─── INPUT DATA ───

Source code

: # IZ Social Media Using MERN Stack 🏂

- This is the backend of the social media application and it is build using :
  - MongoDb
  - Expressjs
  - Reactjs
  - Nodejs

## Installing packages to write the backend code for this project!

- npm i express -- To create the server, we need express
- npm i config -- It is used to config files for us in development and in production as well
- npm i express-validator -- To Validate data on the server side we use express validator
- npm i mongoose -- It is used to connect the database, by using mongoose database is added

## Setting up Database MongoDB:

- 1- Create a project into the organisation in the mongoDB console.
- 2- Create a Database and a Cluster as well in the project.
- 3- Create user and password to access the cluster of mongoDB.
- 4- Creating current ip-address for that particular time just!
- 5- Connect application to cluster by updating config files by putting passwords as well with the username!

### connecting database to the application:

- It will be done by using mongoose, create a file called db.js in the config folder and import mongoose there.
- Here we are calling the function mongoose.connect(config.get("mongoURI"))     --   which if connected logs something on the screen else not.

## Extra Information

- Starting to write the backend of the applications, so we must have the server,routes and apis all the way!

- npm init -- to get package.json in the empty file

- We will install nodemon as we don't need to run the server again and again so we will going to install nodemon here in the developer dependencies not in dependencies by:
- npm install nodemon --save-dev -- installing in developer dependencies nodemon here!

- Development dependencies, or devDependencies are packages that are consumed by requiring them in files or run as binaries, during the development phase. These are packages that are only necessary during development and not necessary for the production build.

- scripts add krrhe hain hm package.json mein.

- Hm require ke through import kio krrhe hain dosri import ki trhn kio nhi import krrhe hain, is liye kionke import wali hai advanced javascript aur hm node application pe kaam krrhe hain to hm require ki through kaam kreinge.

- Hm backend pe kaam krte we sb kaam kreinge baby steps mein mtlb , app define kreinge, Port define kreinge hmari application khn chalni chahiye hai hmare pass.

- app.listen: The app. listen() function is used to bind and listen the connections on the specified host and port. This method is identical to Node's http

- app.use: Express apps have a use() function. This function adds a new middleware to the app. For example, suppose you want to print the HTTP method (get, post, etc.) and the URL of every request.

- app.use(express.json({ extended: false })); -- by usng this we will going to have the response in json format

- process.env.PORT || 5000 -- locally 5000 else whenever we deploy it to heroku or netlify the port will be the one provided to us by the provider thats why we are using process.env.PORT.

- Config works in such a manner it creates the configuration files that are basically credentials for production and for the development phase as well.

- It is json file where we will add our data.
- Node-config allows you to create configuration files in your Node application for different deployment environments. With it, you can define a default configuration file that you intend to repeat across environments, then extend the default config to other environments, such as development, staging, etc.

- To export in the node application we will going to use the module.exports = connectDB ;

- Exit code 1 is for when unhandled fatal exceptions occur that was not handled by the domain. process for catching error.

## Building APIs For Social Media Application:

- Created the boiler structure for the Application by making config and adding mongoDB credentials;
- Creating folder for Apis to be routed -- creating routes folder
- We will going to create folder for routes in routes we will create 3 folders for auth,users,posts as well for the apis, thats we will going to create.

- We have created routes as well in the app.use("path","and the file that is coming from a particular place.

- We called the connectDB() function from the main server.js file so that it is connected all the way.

───
─── INPUT DATA ───

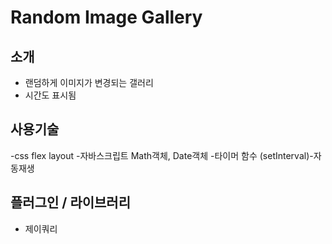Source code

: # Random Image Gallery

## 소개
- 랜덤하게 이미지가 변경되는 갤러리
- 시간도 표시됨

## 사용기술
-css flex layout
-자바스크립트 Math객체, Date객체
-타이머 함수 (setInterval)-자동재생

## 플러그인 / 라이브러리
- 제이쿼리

───

**TASK TO COMPLETE**
Copy out precisely the lines from the line with "### connecting database" to the line with "in json format" in the material above, including those two lines and omitting all the rest.

**EXERCISE RESULT**
### connecting database to the application:

- It will be done by using mongoose, create a file called db.js in the config folder and import mongoose there.
- Here we are calling the function mongoose.connect(config.get("mongoURI"))     --   which if connected logs something on the screen else not.

## Extra Information

- Starting to write the backend of the applications, so we must have the server,routes and apis all the way!

- npm init -- to get package.json in the empty file

- We will install nodemon as we don't need to run the server again and again so we will going to install nodemon here in the developer dependencies not in dependencies by:
- npm install nodemon --save-dev -- installing in developer dependencies nodemon here!

- Development dependencies, or devDependencies are packages that are consumed by requiring them in files or run as binaries, during the development phase. These are packages that are only necessary during development and not necessary for the production build.

- scripts add krrhe hain hm package.json mein.

- Hm require ke through import kio krrhe hain dosri import ki trhn kio nhi import krrhe hain, is liye kionke import wali hai advanced javascript aur hm node application pe kaam krrhe hain to hm require ki through kaam kreinge.

- Hm backend pe kaam krte we sb kaam kreinge baby steps mein mtlb , app define kreinge, Port define kreinge hmari application khn chalni chahiye hai hmare pass.

- app.listen: The app. listen() function is used to bind and listen the connections on the specified host and port. This method is identical to Node's http

- app.use: Express apps have a use() function. This function adds a new middleware to the app. For example, suppose you want to print the HTTP method (get, post, etc.) and the URL of every request.

- app.use(express.json({ extended: false })); -- by usng this we will going to have the response in json format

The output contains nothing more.